J’étais furieuse de l’égoïsme de Mia, mais grand-mère resta d’une dignité bouleversante, allant même jusqu’à comprendre son désir d’appartenance. Elle me demanda d’assister au mariage pour elle, et me remit une petite boîte soigneusement emballée que je devais offrir comme cadeau de mariage. Sur place, Mia balaya le présent comme un « bibelot bon marché » et refusa même de l’ouvrir, m’ordonnant de le rapporter chez grand-mère. Je la regardais célébrer son mariage fastueux tout en ignorant totalement la femme qui avait frotté des sols pour lui offrir un avenir.

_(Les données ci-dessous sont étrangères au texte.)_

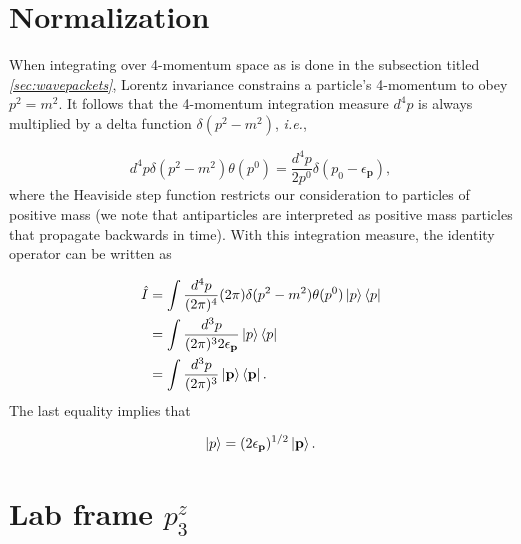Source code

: \documentclass{article}
\begin{document}
\pagebreak
\section{Normalization}
\label{app:normalization}

When integrating over 4-momentum space as is done in the subsection titled
\textit{\ref{sec:wavepackets}}, Lorentz invariance constrains a particle's
4-momentum to obey $p^2 = m^2$.
It follows that the 4-momentum integration measure $d^4p$ is always multiplied
by a delta function $\delta(p^2-m^2)$, \textit{i.e.},

\begin{equation}
    d^4p\delta(p^2 - m^2)\theta(p^0)
    =
    \frac{d^4p}{2p^0}\delta(p_0 - \epsilon_\mathbf{p}),
\end{equation}
%
where the Heaviside step function restricts our consideration to particles of
positive mass (we note that antiparticles are interpreted as positive mass
particles that propagate backwards in time).  With this integration measure,
the identity operator can be written as

\begin{equation}
\label{eq:identity}
\begin{aligned}
    \hat{I}
    &=
    \int \frac{d^4p}{(2\pi)^4}(2\pi)\delta(p^2 - m^2)\theta(p^0)
    \ket{p}\bra{p}
    \\&=
    \int \frac{d^3p}{(2\pi)^3 2\epsilon_\mathbf{p}}
    \ket{p}\bra{p}
    \\&=
    \int \frac{d^3p}{(2\pi)^3}
    \ket{\mathbf{p}}\bra{\mathbf{p}}.
\end{aligned}
\end{equation}
%
The last equality implies that

\begin{equation}
\label{eq:normalization}
    \ket{p} = (2\epsilon_\mathbf{p})^{1/2}\ket{\mathbf{p}}.
\end{equation}


\pagebreak
\section{Lab frame $p^z_3$}
\label{app:p3z}
\end{document}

Un mois après la cérémonie, grand-mère mourut soudainement, probablement sous le poids silencieux d’un cœur brisé. Je lui avais menti en lui disant que Mia avait adoré le cadeau, simplement pour lui apporter un peu de paix avant sa fin. Mia ne montra aucun véritable remords jusqu’au jour où nous nous retrouvâmes dans la maison de grand-mère pour emballer ses affaires. Là, sur une étagère, se trouvait le cadeau de mariage non ouvert qu’elle avait jugé sans valeur et laissé derrière elle.
Mia finit par ouvrir la boîte, s’attendant à un « bijou », mais elle y trouva un chèque de 40 000 dollars accompagné d’une lettre manuscrite. Grand-mère avait secrètement économisé chaque centime supplémentaire gagné grâce à ses années de ménage, vivant dans la pauvreté et l’épuisement, uniquement pour s’assurer que Mia ne se sente jamais inférieure devant sa belle-famille aisée. La lettre n’était remplie que d’amour et du souhait du bonheur de Mia, malgré la manière dont elle avait été traitée.

La prise de conscience de ce qu’elle avait fait frappa Mia comme un choc physique. Elle s’effondra dans une crise de larmes hystériques en comprenant qu’elle avait échangé une vie entière d’amour sincère et désintéressé contre l’approbation superficielle d’inconnus. Tandis qu’elle pleurait sur l’argent et sur sa propre cruauté, je ne ressentis aucun besoin de la réconforter. Je partis avec le cœur lourd mais la conscience apaisée, sachant que j’avais honoré grand-mère de son vivant, tandis que Mia restait avec une fortune qu’elle ne méritait pas et un remords qui la hanterait à jamais.